The artisanal miners once dismissed as the industry's poor relations are now outproducing the multinationals — and bankrolling Ghana's economic recovery in the process.
ACCRA, Ghana — By Calvin G. Brown | WiredJa News • Thursday, July 16, 2026 - Ghana's small-scale gold miners are digging their way into the record books for a second consecutive year, with the state's official buyer confirming purchases of between 50 and 54 metric tonnes of gold in the first half of 2026 alone — a pace that puts Africa's leading gold producer on course to equal or surpass its historic 2025 output.
The figures, disclosed this week by Ghana Gold Board (GoldBod) Chief Executive Officer Samuel Gyamfi, confirm what the numbers have been whispering for months: the artisanal and small-scale mining (ASM) sector — long treated as the informal underbelly of Ghana's minerals economy — is now its beating heart.
"We are around 50-54 metric tonnes this year in purchases," Gyamfi told reporters. "At this rate, we are likely to match or even surpass last year's output."
To grasp the weight of that statement, consider what happened in 2025. Ghana's artisanal and small-scale miners produced a record 104 metric tonnes of gold — and in doing so, out-produced the multinational large-scale mining houses for the first time in the country's history.
It was a seismic shift in an industry that foreign capital had dominated since the colonial era, when the territory was quite literally branded the Gold Coast for the benefit of others.
The money followed the metal. According to Gyamfi, the ASM sector generated nearly US$11 billion in foreign exchange earnings last year, comfortably eclipsing the roughly US$9 billion contributed by the large-scale multinational operators.
Ghana's small miners delivered US$11 billion in foreign exchange last year — US$2 billion more than the multinationals.
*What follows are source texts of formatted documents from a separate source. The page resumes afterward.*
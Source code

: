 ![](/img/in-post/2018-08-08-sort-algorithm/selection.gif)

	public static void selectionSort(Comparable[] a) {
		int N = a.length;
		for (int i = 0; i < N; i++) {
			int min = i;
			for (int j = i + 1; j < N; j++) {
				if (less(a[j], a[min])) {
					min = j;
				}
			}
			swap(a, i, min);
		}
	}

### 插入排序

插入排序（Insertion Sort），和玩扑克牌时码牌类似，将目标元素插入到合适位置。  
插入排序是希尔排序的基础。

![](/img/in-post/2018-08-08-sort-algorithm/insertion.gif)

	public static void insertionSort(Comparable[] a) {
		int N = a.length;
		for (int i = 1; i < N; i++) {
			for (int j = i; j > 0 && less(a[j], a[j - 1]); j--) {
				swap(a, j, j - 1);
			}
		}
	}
The Gold Coast is finally paying its own people first.
That hard currency has arrived at precisely the moment Ghana needs it most. Still rebuilding from its most severe financial crisis in decades, the country has leaned on gold receipts to stabilise the cedi, rebuild external reserves and shore up government revenue while fiscal reforms and debt restructuring run their painful course.
None of this happened by accident. For decades, a substantial share of small-scale production leaked across Ghana's borders through smuggling networks, enriching middlemen in Dubai and elsewhere while the state watched its patrimony walk out the door.
The government's answer was structural: formalise the sector, tighten licensing, strengthen monitoring, and — critically — create GoldBod as a centralised state purchaser offering miners a legal, reliable route to market.
The strategy is delivering measurable returns. More miners are selling through regulated channels, more foreign exchange is staying onshore, and the state is capturing value that once vanished into the informal economy. It is a case study in resource sovereignty that governments across the Global South — the Caribbean included — would do well to study closely.
There is, however, a wrinkle. GoldBod built its 2026 forecasts on an assumed average gold price of roughly US$5,000 per ounce and weekly purchases of about 2.5 metric tonnes. Recent declines in bullion prices mean revenues may fall short of those ambitious projections.
Even so, Gyamfi remains bullish, noting that average prices still sit above 2025 levels — meaning Ghana remains on course to earn more from gold exports this year than last, even in a softer market.
The harder question is sustainability. The same boom powering Ghana's recovery is intensifying pressure on rivers, water bodies and farmland, where illegal operations continue to undermine legitimate miners and poison the environment. Balancing record production against environmental protection is now the defining test for Accra's policymakers — because a gold rush that destroys the land beneath it is no victory at all.
For now, though, the verdict is unambiguous. Ghana's small miners — the men and women once locked out of their own country's mineral wealth — are carrying the national economy on their backs. If the current pace holds, 2026 will be another record-breaking year, and the Gold Coast will have proven that the most valuable reform of all is putting your own people at the centre of your own resources.